In some aspects, the techniques described herein relate to a non-transitory computer readable medium, wherein taking action includes: when the audio distortion is present, not transmitting the detected audio to the conference session; and when the audio distortion is absent, transmitting the detected audio to the conference session.

In some aspects, the techniques described herein relate to a non-transitory computer readable medium, wherein the determining includes determining whether reverberation originating at the neighbor loudspeaker or loudspeaker distortion originating at the neighbor loudspeaker is present or absent.

The descriptions of the various embodiments have been presented for purposes of illustration, but are not intended to be exhaustive or limited to the embodiments disclosed. Many modifications and variations will be apparent to those of ordinary skill in the art without departing from the scope and spirit of the described embodiments.

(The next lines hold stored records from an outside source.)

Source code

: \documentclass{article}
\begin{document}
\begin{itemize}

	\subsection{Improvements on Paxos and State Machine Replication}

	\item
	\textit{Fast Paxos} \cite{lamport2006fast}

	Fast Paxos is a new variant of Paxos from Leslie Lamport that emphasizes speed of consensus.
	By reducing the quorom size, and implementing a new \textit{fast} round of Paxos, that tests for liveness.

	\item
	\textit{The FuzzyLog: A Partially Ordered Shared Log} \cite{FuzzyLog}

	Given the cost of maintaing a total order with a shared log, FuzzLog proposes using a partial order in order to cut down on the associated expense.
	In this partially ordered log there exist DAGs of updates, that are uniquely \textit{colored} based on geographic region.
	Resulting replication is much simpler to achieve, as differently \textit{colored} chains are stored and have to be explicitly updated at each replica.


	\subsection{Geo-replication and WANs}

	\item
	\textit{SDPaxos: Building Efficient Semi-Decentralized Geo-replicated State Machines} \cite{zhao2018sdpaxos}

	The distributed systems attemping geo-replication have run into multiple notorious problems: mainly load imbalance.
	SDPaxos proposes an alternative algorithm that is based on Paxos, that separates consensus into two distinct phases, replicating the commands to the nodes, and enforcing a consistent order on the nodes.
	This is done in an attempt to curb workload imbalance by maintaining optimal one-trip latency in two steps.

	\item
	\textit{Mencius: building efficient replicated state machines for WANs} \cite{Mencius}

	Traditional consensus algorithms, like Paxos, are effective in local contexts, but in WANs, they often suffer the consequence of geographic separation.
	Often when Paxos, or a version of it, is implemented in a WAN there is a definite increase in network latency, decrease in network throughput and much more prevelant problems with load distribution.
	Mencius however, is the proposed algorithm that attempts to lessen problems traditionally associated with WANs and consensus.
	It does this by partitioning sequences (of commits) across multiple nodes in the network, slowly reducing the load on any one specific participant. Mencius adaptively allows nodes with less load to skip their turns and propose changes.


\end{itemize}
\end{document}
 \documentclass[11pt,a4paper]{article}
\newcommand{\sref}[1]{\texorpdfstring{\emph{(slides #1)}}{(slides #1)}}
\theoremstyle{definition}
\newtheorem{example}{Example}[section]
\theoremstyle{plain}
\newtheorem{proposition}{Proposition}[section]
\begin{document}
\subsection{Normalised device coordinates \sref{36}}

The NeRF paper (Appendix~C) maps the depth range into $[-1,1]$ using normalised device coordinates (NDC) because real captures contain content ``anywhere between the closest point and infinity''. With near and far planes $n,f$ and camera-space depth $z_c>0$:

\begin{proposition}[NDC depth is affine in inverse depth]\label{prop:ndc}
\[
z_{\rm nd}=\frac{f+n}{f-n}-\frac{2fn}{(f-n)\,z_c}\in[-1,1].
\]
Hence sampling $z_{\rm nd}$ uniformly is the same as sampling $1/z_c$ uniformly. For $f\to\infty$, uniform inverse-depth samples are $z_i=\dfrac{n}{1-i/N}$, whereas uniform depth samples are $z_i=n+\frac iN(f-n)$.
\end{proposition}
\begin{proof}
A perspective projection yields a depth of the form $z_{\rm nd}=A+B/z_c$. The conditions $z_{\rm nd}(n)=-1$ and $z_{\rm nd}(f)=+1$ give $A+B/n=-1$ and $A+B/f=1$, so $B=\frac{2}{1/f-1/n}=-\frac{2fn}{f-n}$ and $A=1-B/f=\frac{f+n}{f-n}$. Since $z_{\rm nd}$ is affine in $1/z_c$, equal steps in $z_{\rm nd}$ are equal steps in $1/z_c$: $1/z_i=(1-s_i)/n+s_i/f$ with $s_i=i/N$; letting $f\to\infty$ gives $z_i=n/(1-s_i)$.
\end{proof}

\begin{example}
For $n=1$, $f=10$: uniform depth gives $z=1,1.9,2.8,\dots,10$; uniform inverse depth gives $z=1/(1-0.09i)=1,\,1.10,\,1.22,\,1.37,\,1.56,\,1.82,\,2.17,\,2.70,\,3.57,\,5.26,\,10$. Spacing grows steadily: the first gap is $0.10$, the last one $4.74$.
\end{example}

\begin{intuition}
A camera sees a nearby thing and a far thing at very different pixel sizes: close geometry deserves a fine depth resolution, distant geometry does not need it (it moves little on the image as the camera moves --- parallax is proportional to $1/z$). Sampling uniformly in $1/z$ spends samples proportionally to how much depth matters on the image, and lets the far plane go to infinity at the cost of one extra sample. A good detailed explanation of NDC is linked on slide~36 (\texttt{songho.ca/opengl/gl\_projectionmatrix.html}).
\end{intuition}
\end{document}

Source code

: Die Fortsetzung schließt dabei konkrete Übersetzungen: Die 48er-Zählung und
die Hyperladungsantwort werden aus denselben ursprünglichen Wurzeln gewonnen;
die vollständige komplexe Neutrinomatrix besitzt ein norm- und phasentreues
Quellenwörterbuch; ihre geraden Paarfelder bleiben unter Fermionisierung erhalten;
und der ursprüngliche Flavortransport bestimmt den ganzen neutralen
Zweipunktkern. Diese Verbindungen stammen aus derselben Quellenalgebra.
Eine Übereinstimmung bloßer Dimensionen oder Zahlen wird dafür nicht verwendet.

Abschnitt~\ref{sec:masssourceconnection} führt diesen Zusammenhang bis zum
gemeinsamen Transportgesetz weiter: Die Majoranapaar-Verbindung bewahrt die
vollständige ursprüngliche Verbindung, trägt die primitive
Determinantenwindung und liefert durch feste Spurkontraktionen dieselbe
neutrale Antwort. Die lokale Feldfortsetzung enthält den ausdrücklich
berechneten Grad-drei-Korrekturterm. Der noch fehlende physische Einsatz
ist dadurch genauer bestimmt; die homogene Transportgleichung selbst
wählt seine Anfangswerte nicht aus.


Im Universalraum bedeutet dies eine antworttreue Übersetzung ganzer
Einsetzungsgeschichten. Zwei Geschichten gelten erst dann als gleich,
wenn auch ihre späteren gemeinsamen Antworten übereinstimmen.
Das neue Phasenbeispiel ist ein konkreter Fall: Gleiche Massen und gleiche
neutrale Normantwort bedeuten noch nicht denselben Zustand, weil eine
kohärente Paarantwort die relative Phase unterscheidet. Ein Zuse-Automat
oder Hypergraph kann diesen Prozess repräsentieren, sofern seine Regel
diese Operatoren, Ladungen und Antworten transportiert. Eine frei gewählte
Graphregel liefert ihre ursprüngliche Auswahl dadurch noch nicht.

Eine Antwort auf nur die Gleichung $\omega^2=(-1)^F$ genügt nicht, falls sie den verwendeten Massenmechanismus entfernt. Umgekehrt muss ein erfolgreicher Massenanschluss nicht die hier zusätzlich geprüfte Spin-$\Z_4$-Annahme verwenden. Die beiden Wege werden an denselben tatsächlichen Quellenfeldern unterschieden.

The terminology used herein was chosen to best explain the principles of the embodiments, the practical application or technical improvement over technologies found in the marketplace, or to enable others of ordinary skill in the art to understand the embodiments disclosed herein.

Claims

What is claimed is:

1. A method performed by an endpoint device that includes a microphone and a loudspeaker, the method comprising:

muting the loudspeaker;

participating in a conference session with a neighbor endpoint device that shares a space with the endpoint device;

detecting audio in the space using the microphone to produce detected audio;

determining whether audio distortion, originating at a neighbor loudspeaker of the neighbor endpoint device, is present or absent in the detected audio; and

taking action to transmit the detected audio to the conference session, or not transmit the detected audio to the conference session to prevent echo, based on a result of the determining.

2. The method of claim 1, wherein taking the action includes:

when the audio distortion is present, not transmitting the detected audio to the conference session; and

when the audio distortion is absent, transmitting the detected audio to the conference session.

3. The method of claim 1, wherein the determining includes determining whether reverberation or loudspeaker distortion originating at the neighbor loudspeaker is present or absent.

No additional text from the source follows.